►

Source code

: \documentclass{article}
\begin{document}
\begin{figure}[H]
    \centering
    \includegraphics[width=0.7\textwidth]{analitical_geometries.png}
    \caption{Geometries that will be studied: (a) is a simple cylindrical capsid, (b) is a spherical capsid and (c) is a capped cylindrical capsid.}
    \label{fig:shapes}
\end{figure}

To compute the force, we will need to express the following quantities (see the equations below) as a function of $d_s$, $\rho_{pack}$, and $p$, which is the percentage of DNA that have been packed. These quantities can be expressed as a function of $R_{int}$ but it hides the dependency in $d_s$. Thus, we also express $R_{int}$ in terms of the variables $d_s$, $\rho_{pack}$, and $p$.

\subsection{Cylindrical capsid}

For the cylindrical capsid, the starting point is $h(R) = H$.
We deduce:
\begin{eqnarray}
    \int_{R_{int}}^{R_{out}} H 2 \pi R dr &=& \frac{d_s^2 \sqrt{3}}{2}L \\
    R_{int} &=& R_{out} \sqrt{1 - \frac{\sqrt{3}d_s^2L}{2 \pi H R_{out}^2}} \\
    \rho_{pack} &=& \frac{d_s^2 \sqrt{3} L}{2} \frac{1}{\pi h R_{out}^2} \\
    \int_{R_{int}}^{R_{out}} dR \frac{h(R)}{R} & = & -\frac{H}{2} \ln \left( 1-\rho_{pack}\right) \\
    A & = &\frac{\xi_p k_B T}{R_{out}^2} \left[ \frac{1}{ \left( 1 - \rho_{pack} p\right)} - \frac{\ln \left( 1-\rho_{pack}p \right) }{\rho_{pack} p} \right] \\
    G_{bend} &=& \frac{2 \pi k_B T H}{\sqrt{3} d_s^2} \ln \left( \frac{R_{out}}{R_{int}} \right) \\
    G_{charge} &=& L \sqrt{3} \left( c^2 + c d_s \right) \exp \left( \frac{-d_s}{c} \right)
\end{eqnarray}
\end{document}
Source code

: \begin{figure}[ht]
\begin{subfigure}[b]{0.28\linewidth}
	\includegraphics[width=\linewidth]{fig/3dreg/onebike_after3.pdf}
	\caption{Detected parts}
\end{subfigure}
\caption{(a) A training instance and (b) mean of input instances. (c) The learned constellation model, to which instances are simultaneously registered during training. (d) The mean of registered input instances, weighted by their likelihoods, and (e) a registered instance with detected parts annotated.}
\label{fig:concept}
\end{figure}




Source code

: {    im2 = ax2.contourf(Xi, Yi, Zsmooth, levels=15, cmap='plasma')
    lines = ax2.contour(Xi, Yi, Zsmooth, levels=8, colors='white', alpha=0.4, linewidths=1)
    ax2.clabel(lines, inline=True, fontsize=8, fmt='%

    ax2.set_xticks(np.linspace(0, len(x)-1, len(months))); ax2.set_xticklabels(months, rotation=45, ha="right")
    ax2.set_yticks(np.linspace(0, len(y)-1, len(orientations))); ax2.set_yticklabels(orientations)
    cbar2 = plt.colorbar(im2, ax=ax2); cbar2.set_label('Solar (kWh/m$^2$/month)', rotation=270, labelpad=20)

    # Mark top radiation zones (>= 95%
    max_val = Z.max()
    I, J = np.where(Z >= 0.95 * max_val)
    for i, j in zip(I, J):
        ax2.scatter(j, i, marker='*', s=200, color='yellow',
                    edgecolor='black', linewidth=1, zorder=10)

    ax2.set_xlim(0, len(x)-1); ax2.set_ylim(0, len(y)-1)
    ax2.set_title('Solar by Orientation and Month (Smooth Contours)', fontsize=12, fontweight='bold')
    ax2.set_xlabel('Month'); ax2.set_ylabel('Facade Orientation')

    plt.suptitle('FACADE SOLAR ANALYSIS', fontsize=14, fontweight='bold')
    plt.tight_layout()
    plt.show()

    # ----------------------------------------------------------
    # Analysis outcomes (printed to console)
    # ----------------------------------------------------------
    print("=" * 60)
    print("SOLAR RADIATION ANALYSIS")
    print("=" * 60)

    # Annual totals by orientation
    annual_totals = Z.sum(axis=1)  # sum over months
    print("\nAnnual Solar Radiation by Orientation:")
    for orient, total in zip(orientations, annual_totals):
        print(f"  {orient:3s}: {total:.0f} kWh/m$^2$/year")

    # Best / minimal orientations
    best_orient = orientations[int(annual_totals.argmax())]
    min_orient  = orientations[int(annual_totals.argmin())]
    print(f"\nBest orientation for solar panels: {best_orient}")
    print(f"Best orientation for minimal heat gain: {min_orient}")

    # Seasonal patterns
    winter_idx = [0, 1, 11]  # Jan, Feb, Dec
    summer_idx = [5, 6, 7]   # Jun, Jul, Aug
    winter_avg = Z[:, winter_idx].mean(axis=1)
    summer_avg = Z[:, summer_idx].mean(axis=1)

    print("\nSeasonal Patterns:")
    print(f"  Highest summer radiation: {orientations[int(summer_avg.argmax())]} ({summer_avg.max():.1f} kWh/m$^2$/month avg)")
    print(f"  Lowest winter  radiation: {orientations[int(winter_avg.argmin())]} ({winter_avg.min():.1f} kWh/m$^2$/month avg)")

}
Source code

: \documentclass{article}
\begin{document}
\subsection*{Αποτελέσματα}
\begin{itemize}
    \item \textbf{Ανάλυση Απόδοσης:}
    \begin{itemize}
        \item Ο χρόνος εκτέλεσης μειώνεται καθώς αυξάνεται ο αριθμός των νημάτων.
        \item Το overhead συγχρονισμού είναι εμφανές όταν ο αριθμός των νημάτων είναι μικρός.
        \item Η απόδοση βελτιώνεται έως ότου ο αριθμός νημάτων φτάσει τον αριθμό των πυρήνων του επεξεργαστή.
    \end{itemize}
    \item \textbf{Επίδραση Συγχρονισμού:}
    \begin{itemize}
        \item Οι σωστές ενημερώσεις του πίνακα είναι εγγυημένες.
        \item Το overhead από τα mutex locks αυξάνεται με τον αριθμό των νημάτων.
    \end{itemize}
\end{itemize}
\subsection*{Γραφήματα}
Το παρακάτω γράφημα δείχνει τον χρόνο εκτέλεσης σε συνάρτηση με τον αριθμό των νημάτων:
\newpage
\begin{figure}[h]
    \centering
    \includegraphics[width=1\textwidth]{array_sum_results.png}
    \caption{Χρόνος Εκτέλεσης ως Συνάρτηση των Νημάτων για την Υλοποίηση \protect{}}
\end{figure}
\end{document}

◄

> YOUR INSTRUCTIONS: Find the word "αυξάνεται" in the records, and report each line that has it.

> ANSWER TO THE EXERCISE:
        \item Ο χρόνος εκτέλεσης μειώνεται καθώς αυξάνεται ο αριθμός των νημάτων.
        \item Το overhead από τα mutex locks αυξάνεται με τον αριθμό των νημάτων.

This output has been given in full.